Por si fuera poco, Estados Unidos es actualmente un país exportador neto de licenciados universitarios por primera vez en su historia, algo impensable para este país que durante generaciones fue punto de destino de las personas del exterior más inteligentes y preparadas para aprender, vivir y producir. Estas mentes de mayor rendimiento que ahora se van de Estados Unidos producirán la próxima generación de avances en medicina, electrónica, tecnología, ciencia y sector farmacéutico para que algún otro país coseche los beneficios.

La realidad es que desde que Ronald Reagan inició su asalto contra el sistema de educación pública en el país, los números han caído de forma tan espectacular que esta generación de escolares será la primera en la historia de Estados Unidos menos formada que la de sus padres.
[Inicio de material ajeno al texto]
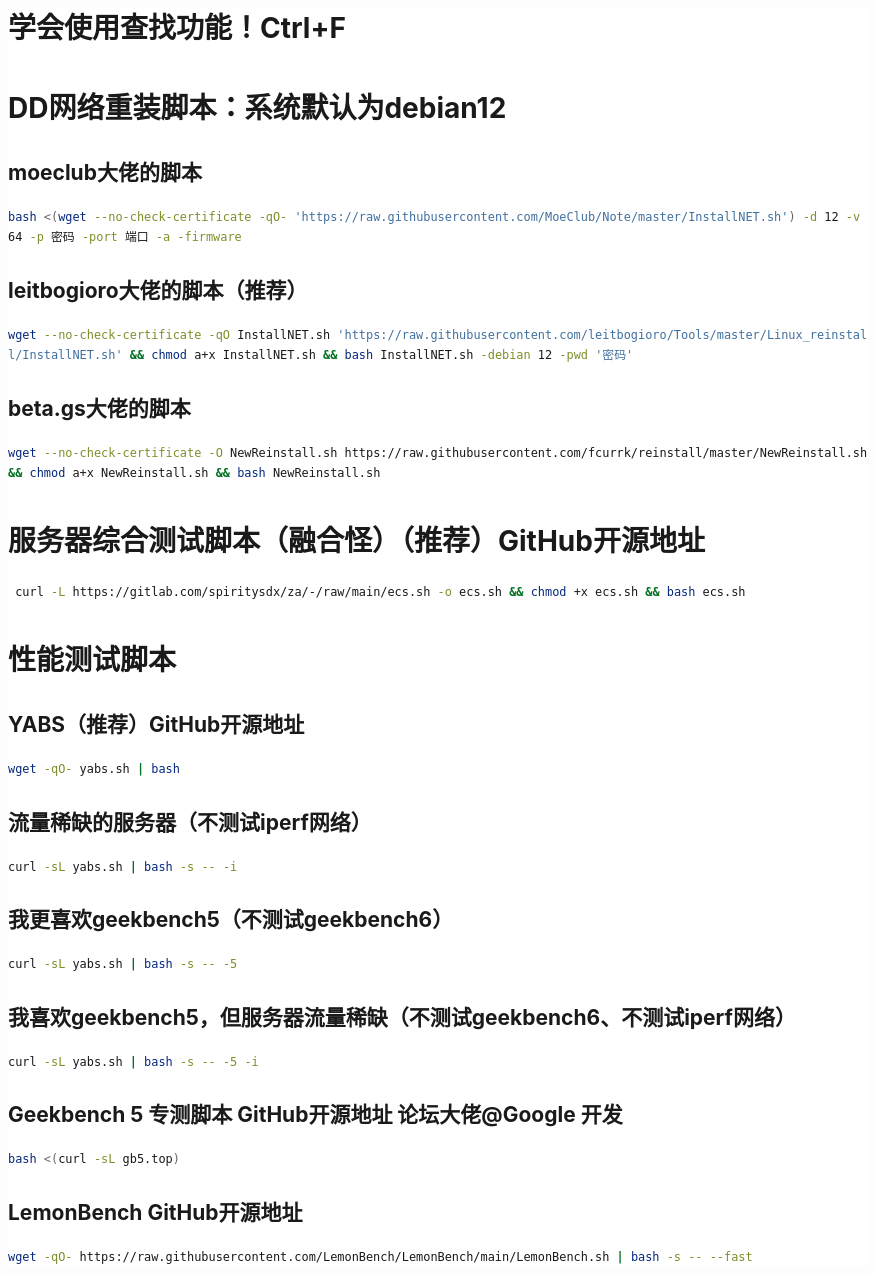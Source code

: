# 学会使用查找功能！Ctrl+F
# DD网络重装脚本：系统默认为debian12
## moeclub大佬的脚本

```sh
bash <(wget --no-check-certificate -qO- 'https://raw.githubusercontent.com/MoeClub/Note/master/InstallNET.sh') -d 12 -v 64 -p 密码 -port 端口 -a -firmware
```
## leitbogioro大佬的脚本（推荐）
```sh
wget --no-check-certificate -qO InstallNET.sh 'https://raw.githubusercontent.com/leitbogioro/Tools/master/Linux_reinstall/InstallNET.sh' && chmod a+x InstallNET.sh && bash InstallNET.sh -debian 12 -pwd '密码'
```
## beta.gs大佬的脚本
```sh
wget --no-check-certificate -O NewReinstall.sh https://raw.githubusercontent.com/fcurrk/reinstall/master/NewReinstall.sh && chmod a+x NewReinstall.sh && bash NewReinstall.sh
```

# 服务器综合测试脚本（融合怪）（推荐）GitHub开源地址
```sh
 curl -L https://gitlab.com/spiritysdx/za/-/raw/main/ecs.sh -o ecs.sh && chmod +x ecs.sh && bash ecs.sh
```
# 性能测试脚本
## YABS（推荐）GitHub开源地址
```sh
wget -qO- yabs.sh | bash
```
## 流量稀缺的服务器（不测试iperf网络）
```sh
curl -sL yabs.sh | bash -s -- -i
```
## 我更喜欢geekbench5（不测试geekbench6）
```sh
curl -sL yabs.sh | bash -s -- -5
```
## 我喜欢geekbench5，但服务器流量稀缺（不测试geekbench6、不测试iperf网络）
```sh
curl -sL yabs.sh | bash -s -- -5 -i
```
## Geekbench 5 专测脚本 GitHub开源地址 论坛大佬@Google 开发
```sh
bash <(curl -sL gb5.top)
```
## LemonBench GitHub开源地址
```sh
wget -qO- https://raw.githubusercontent.com/LemonBench/LemonBench/main/LemonBench.sh | bash -s -- --fast
```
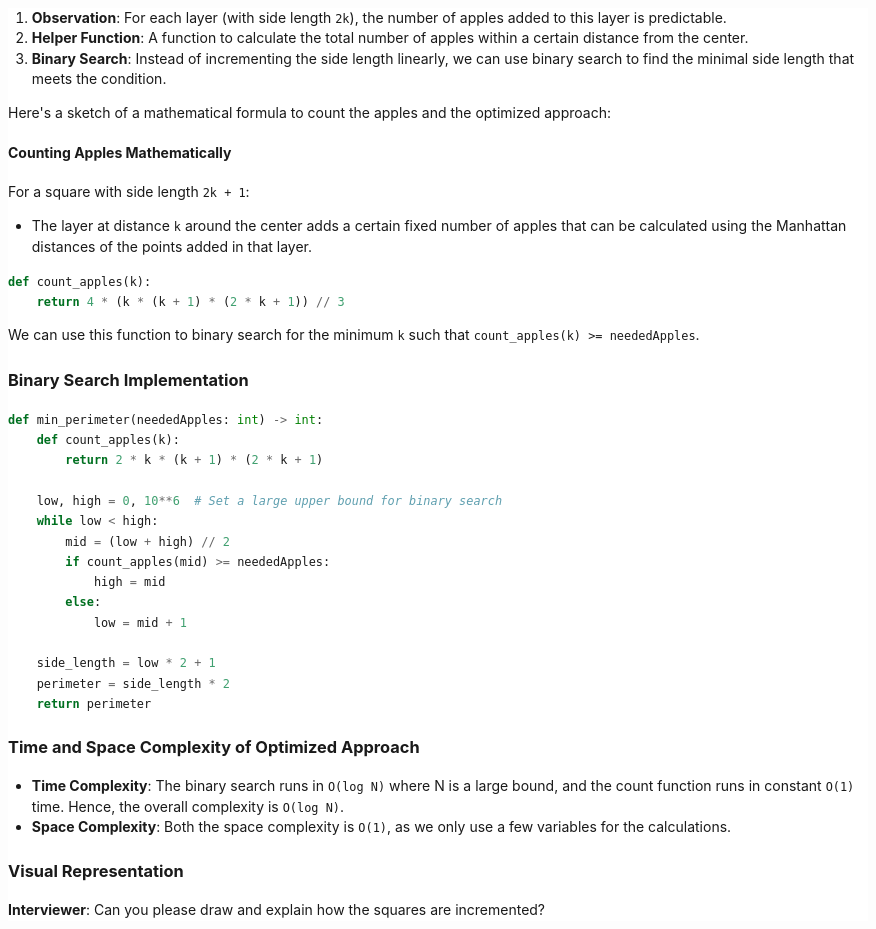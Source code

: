 1. **Observation**: For each layer (with side length `2k`), the number of apples added to this layer is predictable.
2. **Helper Function**: A function to calculate the total number of apples within a certain distance from the center.
3. **Binary Search**: Instead of incrementing the side length linearly, we can use binary search to find the minimal side length that meets the condition.

Here's a sketch of a mathematical formula to count the apples and the optimized approach:

#### Counting Apples Mathematically

For a square with side length `2k + 1`:
- The layer at distance `k` around the center adds a certain fixed number of apples that can be calculated using the Manhattan distances of the points added in that layer.

```python
def count_apples(k):
    return 4 * (k * (k + 1) * (2 * k + 1)) // 3
```
We can use this function to binary search for the minimum `k` such that `count_apples(k) >= neededApples`.

### Binary Search Implementation

```python
def min_perimeter(neededApples: int) -> int:
    def count_apples(k):
        return 2 * k * (k + 1) * (2 * k + 1)

    low, high = 0, 10**6  # Set a large upper bound for binary search
    while low < high:
        mid = (low + high) // 2
        if count_apples(mid) >= neededApples:
            high = mid
        else:
            low = mid + 1
    
    side_length = low * 2 + 1
    perimeter = side_length * 2  
    return perimeter
```

### Time and Space Complexity of Optimized Approach

- **Time Complexity**: The binary search runs in `O(log N)` where N is a large bound, and the count function runs in constant `O(1)` time. Hence, the overall complexity is `O(log N)`.
- **Space Complexity**: Both the space complexity is `O(1)`, as we only use a few variables for the calculations.

### Visual Representation

**Interviewer**:
Can you please draw and explain how the squares are incremented?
Podría continuar, por supuesto. El sistema sanitario estadounidense no funciona como debería –recuérdese que Reagan dijo que los programas gubernamentales no funcionan– aun cuando el programa US Medicare es un modelo de éxito y gestión fiscal en el campo sanitario; sus vástagos republicanos han diluido el Obamacare y siguen combatiéndolo. Para colmo, la desigualdad de ingresos en Estados Unidos ha estallado y un tercio de las carreteras y puentes precisan reparación. El sistema fiscal está tan plagado de lagunas fiscales que un 43 por ciento de las empresas estadounidenses pagaron cero dólares en impuestos el año pasado mientras que el índice fiscal efectivo en el caso de los estadounidenses más ricos es un 19 por ciento y no el 35 por ciento como afirman.
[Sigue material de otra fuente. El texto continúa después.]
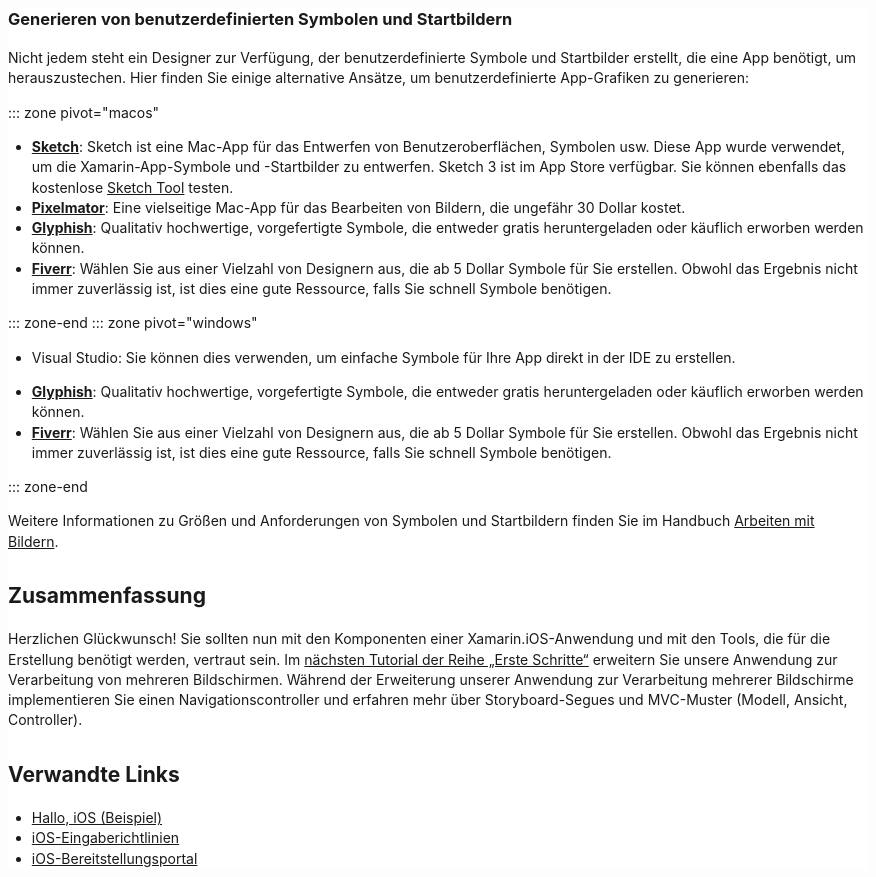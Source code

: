 ### <a name="generate-custom-icons-and-launch-images"></a>Generieren von benutzerdefinierten Symbolen und Startbildern

Nicht jedem steht ein Designer zur Verfügung, der benutzerdefinierte Symbole und Startbilder erstellt, die eine App benötigt, um herauszustechen. Hier finden Sie einige alternative Ansätze, um benutzerdefinierte App-Grafiken zu generieren:

::: zone pivot="macos"

- [**Sketch**](https://www.sketchapp.com"): Sketch ist eine Mac-App für das Entwerfen von Benutzeroberflächen, Symbolen usw. Diese App wurde verwendet, um die Xamarin-App-Symbole und -Startbilder zu entwerfen. Sketch 3 ist im App Store verfügbar. Sie können ebenfalls das kostenlose [Sketch Tool](http://bohemiancoding.com/sketch/tool/) testen.
- [**Pixelmator**](http://www.pixelmator.com/): Eine vielseitige Mac-App für das Bearbeiten von Bildern, die ungefähr 30 Dollar kostet.
- [**Glyphish**](http://www.glyphish.com/): Qualitativ hochwertige, vorgefertigte Symbole, die entweder gratis heruntergeladen oder käuflich erworben werden können.
- [**Fiverr**](http://www.fiverr.com/): Wählen Sie aus einer Vielzahl von Designern aus, die ab 5 Dollar Symbole für Sie erstellen.  Obwohl das Ergebnis nicht immer zuverlässig ist, ist dies eine gute Ressource, falls Sie schnell Symbole benötigen.

::: zone-end
::: zone pivot="windows"

* Visual Studio: Sie können dies verwenden, um einfache Symbole für Ihre App direkt in der IDE zu erstellen.
- [**Glyphish**](http://www.glyphish.com/): Qualitativ hochwertige, vorgefertigte Symbole, die entweder gratis heruntergeladen oder käuflich erworben werden können.
- [**Fiverr**](http://www.fiverr.com/): Wählen Sie aus einer Vielzahl von Designern aus, die ab 5 Dollar Symbole für Sie erstellen.  Obwohl das Ergebnis nicht immer zuverlässig ist, ist dies eine gute Ressource, falls Sie schnell Symbole benötigen.

::: zone-end

Weitere Informationen zu Größen und Anforderungen von Symbolen und Startbildern finden Sie im Handbuch [Arbeiten mit Bildern](~/ios/app-fundamentals/images-icons/index.md).

## <a name="summary"></a>Zusammenfassung

Herzlichen Glückwunsch! Sie sollten nun mit den Komponenten einer Xamarin.iOS-Anwendung und mit den Tools, die für die Erstellung benötigt werden, vertraut sein.
Im [nächsten Tutorial der Reihe „Erste Schritte“](~/ios/get-started/hello-ios-multiscreen/index.md) erweitern Sie unsere Anwendung zur Verarbeitung von mehreren Bildschirmen. Während der Erweiterung unserer Anwendung zur Verarbeitung mehrerer Bildschirme implementieren Sie einen Navigationscontroller und erfahren mehr über Storyboard-Segues und MVC-Muster (Modell, Ansicht, Controller).

## <a name="related-links"></a>Verwandte Links

- [Hallo, iOS (Beispiel)](https://developer.xamarin.com/samples/monotouch/Hello_iOS/)
- [iOS-Eingaberichtlinien](https://developer.apple.com/design/human-interface-guidelines/ios/overview/themes/)
- [iOS-Bereitstellungsportal](https://developer.apple.com/account/#/overview)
Por último, el Tribunal Supremo ha calificado las desigualdades en la economía estadounidense mediante una serie de decisiones que actualmente posibilitan que un puñado de estadounidenses más ricos compre sus elecciones, garantizando prácticamente que las voces de los muy ricos sean las únicas escuchadas en Washington.

La consecuencia de todo esto es que el estado de la democracia estadounidense esté sumido en problemas. El gobierno ya no funcionapara proveer las necesarias inversiones en la población, el sistema sanitario, la educación, la vivienda, los programas para la infancia y las infraestructuras que fueron en su día la envidia del mundo.

Además, el sistema político estadounidense parece estar en quiebra con un Congreso paralizado que debilita la presidencia.

Todo esto no equivale a decir que Estados Unidos carezca de la capacidad de cambiar las cosas. Puede. La cuestión es si los políticos tienen un sentido de la historia y la capacidad de liderazgo para reinvertir en la democracia; por otra parte, con la anémica participación de los americanos en su propio sistema político, ¿les importará siquiera a la mayoría de ellos?